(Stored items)
■ ■ ■ ■ ■ ■ ■

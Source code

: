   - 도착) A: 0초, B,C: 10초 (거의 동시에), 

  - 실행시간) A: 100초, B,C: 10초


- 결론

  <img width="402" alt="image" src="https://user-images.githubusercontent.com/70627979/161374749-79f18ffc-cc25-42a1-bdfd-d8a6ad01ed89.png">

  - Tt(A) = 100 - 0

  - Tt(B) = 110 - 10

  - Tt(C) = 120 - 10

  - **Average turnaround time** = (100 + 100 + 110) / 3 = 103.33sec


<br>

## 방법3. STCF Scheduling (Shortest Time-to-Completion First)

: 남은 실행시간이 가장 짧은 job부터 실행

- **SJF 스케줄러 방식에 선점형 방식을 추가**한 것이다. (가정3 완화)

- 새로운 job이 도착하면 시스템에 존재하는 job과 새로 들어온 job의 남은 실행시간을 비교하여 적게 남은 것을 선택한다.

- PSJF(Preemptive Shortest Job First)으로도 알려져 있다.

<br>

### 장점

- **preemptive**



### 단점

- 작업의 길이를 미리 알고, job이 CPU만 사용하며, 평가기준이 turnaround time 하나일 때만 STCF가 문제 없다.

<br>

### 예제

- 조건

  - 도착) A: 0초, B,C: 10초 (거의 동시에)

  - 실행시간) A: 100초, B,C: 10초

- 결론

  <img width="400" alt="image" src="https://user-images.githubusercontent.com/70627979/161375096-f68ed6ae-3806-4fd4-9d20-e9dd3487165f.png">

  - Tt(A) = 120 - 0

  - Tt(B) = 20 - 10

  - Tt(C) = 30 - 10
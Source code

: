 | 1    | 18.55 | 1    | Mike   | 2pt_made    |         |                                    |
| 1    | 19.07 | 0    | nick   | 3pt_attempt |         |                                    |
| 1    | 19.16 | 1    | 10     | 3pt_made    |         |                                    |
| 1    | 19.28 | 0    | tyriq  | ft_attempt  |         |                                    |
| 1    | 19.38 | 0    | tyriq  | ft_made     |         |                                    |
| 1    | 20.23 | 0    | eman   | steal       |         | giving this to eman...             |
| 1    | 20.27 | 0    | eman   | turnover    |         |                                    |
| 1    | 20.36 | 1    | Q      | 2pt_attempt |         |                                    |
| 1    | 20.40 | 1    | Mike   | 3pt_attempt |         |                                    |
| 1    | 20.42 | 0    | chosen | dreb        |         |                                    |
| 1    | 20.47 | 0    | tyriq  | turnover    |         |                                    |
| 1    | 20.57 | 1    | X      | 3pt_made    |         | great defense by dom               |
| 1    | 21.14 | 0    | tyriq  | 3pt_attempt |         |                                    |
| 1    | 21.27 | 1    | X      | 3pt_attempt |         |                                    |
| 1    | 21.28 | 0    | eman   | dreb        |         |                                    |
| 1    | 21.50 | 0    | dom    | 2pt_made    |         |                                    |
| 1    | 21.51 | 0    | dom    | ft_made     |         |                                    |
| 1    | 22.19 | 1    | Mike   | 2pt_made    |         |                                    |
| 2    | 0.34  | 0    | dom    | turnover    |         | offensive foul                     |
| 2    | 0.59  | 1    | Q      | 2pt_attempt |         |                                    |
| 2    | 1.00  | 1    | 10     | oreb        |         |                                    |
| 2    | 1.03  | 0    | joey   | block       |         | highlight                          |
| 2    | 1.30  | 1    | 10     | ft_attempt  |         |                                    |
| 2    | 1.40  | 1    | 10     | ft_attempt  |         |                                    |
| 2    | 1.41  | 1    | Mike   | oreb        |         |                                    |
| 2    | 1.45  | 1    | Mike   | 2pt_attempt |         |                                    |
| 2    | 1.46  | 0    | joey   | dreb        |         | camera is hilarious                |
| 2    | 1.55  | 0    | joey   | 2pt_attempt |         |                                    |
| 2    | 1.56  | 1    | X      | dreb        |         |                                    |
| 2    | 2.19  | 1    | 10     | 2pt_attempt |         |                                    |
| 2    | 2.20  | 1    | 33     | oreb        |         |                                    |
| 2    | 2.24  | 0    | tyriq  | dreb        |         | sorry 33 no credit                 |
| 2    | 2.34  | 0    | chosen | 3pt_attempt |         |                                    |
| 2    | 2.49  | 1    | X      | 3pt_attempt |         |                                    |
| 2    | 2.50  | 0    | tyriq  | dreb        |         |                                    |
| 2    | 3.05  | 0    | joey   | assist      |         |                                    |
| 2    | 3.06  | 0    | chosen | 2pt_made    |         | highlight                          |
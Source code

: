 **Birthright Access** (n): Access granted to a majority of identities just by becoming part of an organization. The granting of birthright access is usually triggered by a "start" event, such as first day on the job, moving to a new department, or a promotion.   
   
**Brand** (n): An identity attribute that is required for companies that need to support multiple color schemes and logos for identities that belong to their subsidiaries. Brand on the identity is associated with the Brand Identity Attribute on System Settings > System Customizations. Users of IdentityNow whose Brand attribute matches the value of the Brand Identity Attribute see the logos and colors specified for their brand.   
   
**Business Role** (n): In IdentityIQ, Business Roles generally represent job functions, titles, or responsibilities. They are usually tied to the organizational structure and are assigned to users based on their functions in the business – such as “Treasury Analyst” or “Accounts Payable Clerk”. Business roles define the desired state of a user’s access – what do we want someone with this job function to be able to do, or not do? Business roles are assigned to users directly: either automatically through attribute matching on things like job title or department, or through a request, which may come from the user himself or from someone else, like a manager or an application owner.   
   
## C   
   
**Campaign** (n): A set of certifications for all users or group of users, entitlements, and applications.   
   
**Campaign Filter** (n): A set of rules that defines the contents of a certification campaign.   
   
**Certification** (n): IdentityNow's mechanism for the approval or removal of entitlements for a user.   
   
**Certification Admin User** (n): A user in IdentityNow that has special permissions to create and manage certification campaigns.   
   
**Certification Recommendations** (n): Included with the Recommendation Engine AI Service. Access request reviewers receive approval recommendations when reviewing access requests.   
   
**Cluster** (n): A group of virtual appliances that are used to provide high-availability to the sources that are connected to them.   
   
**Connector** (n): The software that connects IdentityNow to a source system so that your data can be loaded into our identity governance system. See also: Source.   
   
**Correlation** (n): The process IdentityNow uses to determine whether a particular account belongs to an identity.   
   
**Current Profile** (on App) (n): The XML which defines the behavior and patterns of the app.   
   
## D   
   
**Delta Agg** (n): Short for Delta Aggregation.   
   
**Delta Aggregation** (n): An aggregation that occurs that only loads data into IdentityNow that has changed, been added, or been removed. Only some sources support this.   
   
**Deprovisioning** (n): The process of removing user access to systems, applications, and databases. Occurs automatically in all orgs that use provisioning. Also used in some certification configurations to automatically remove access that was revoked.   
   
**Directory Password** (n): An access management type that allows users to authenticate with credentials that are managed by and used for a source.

■ ■ ■ ■ ■ ■ ■

Directions:
Above are the records; report each line in them that includes the word "images".

Task result:
  <img width="402" alt="image" src="https://user-images.githubusercontent.com/70627979/161374749-79f18ffc-cc25-42a1-bdfd-d8a6ad01ed89.png">
  <img width="400" alt="image" src="https://user-images.githubusercontent.com/70627979/161375096-f68ed6ae-3806-4fd4-9d20-e9dd3487165f.png">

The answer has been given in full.